For $0 < u < 1$,
$F_X^{-1}(u) = \sup \{x \in \mathbb{R} : F_X(x) \leq u \}$
$F_X^{-1}(u) = \inf \{x \in \mathbb{R} : F_X(x) \geq u \}$
are they mathematically equivalent? In most places, I have seen the second one. Any reason why?
For $0 < u < 1$,
$F_X^{-1}(u) = \sup \{x \in \mathbb{R} : F_X(x) \leq u \}$
$F_X^{-1}(u) = \inf \{x \in \mathbb{R} : F_X(x) \geq u \}$
are they mathematically equivalent? In most places, I have seen the second one. Any reason why?
If $F_X=u$ at exactly one point then the two agree (you get the unique solution to $F_X=u$).
If $F_X$ is never equal to $u$ at all, then they agree (you get the position of the jump that passes through $u$, which is a unique point).
A difference occurs when $F_X=u$ at more than one point. Then the first one gives you $\sup \{ x : F_X(x)=u \}$ while the second one gives you the inf. Now the main thing you want to do with the quantile function is to perform the probability integral transformation to use a U(0,1) generator to sample from the distribution whose CDF is $F_X$. For that purpose, this discrepancy does no harm: the set of all such $u$'s is always at most countable, because of the usual argument that a monotone function has at most countably many discontinuities (each discontinuity causes its range to fail to contain a new rational number).

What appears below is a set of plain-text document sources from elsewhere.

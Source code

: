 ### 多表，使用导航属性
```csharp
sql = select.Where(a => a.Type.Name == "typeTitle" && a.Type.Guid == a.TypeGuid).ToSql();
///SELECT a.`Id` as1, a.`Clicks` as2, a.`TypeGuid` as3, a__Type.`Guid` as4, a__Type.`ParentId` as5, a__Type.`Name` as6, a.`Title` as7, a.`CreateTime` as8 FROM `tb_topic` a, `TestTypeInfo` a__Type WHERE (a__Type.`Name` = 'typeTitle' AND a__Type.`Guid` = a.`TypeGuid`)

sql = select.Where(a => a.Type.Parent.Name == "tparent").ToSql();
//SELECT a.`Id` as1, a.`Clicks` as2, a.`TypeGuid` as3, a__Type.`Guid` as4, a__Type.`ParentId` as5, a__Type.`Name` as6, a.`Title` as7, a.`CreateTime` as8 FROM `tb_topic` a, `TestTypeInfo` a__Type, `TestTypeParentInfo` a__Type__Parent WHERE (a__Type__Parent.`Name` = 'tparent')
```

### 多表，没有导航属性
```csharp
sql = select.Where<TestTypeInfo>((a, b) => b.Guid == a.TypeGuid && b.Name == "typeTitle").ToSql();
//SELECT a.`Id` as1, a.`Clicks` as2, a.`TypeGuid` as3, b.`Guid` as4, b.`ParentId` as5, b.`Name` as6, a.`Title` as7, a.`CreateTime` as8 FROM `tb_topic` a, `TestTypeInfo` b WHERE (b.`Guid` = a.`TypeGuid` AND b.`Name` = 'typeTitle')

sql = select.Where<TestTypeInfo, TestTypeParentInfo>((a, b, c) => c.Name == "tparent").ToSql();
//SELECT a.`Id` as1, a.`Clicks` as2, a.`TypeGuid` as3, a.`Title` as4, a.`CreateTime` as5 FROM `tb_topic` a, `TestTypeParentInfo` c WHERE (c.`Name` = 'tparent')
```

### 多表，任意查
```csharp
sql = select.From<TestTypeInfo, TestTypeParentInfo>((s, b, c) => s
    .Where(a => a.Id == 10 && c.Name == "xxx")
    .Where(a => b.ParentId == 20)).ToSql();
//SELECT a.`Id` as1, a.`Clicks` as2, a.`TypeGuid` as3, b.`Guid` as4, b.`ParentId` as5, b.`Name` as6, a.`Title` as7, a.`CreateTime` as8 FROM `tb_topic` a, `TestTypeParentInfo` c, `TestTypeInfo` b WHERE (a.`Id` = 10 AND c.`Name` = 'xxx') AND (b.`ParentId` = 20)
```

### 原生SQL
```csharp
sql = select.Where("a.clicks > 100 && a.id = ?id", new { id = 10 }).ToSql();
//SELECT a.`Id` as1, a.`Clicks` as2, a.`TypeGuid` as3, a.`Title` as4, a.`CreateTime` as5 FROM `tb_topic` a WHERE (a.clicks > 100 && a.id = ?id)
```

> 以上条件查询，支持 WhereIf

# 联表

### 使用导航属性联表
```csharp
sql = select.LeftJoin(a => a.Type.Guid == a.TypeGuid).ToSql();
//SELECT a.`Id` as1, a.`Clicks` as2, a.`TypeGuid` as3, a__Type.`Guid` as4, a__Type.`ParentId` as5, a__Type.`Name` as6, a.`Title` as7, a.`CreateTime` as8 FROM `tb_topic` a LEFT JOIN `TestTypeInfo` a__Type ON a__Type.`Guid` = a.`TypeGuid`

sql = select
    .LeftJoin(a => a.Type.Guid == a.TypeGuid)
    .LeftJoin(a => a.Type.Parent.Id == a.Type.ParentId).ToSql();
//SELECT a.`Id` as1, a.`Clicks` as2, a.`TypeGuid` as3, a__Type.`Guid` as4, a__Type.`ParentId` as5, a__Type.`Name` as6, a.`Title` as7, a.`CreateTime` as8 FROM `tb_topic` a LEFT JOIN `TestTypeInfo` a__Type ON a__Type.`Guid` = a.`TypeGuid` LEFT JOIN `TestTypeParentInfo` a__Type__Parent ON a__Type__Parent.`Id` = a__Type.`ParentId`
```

For an example, if you have a Bernoulli(p) variable then the first definition of the quantile function maps $p$ to $1$ while the second maps $p$ to $0$. This changes whether the quantile function is right-continuous (first case) or left-continuous (second case).
The "elegance" of the second definition is in that $F_X^{-1}(p) \leq x$ if and only if $F_X(x) \leq p$. The first definition lacks this property when the preimage of $p$ contains more than one point.